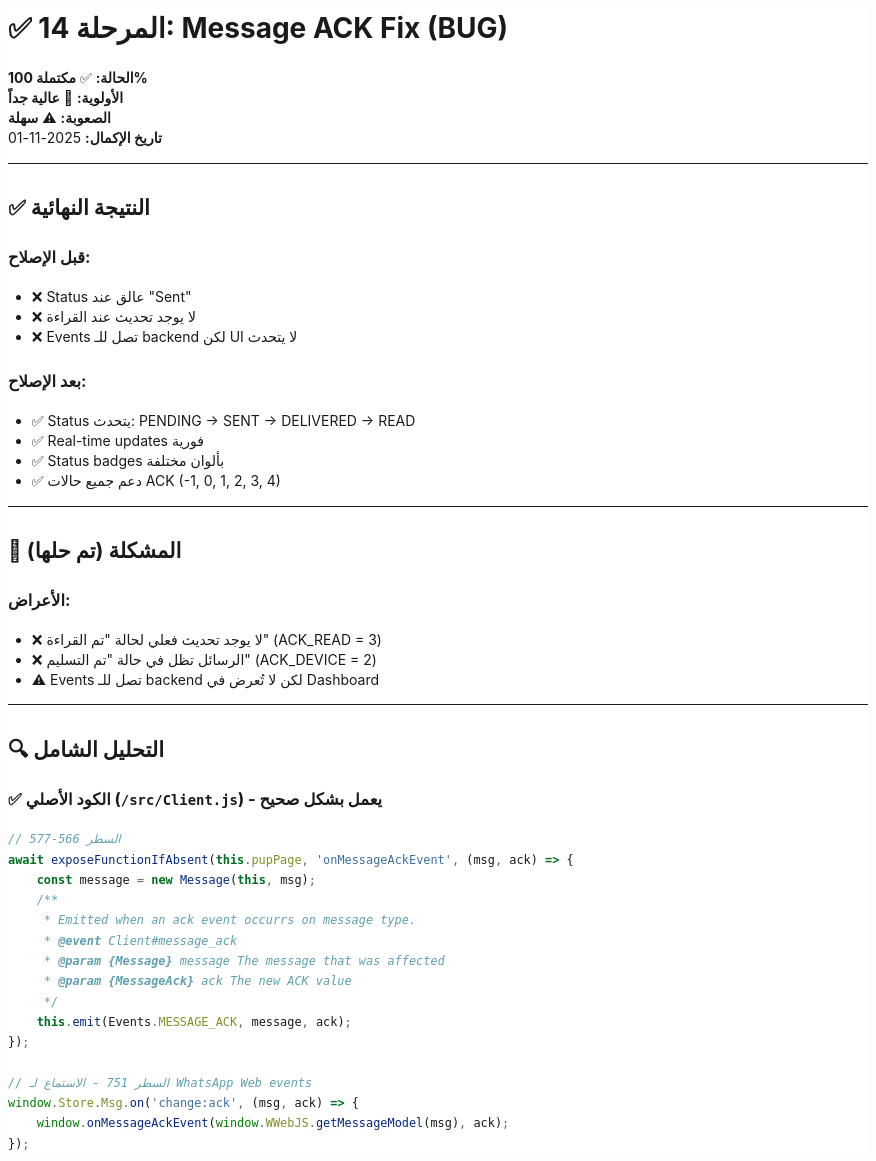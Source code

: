 # ✅ المرحلة 14: Message ACK Fix (BUG)

**الحالة:** ✅ **مكتملة 100%**  
**الأولوية:** 🔴 **عالية جداً**  
**الصعوبة:** ⚠️ **سهلة**  
**تاريخ الإكمال:** 2025-11-01

---

## ✅ النتيجة النهائية

### **قبل الإصلاح:**
- ❌ Status عالق عند "Sent"
- ❌ لا يوجد تحديث عند القراءة
- ❌ Events تصل للـ backend لكن UI لا يتحدث

### **بعد الإصلاح:**
- ✅ Status يتحدث: PENDING → SENT → DELIVERED → READ
- ✅ Real-time updates فورية
- ✅ Status badges بألوان مختلفة
- ✅ دعم جميع حالات ACK (-1, 0, 1, 2, 3, 4)

---

## 🐛 المشكلة (تم حلها)

### الأعراض:
- ❌ لا يوجد تحديث فعلي لحالة "تم القراءة" (ACK_READ = 3)
- ❌ الرسائل تظل في حالة "تم التسليم" (ACK_DEVICE = 2)
- ⚠️ Events تصل للـ backend لكن لا تُعرض في Dashboard

---

## 🔍 التحليل الشامل

### ✅ الكود الأصلي (`/src/Client.js`) - يعمل بشكل صحيح

```javascript
// السطر 566-577
await exposeFunctionIfAbsent(this.pupPage, 'onMessageAckEvent', (msg, ack) => {
    const message = new Message(this, msg);
    /**
     * Emitted when an ack event occurrs on message type.
     * @event Client#message_ack
     * @param {Message} message The message that was affected
     * @param {MessageAck} ack The new ACK value
     */
    this.emit(Events.MESSAGE_ACK, message, ack);
});

// السطر 751 - الاستماع لـ WhatsApp Web events
window.Store.Msg.on('change:ack', (msg, ack) => { 
    window.onMessageAckEvent(window.WWebJS.getMessageModel(msg), ack); 
});
```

■ **PROBLEM TO SOLVE**
Looking at the data above, work out how many lines contain "يتحدث" and answer with the figure only.

■ **ANSWER FOR THIS EXERCISE**
2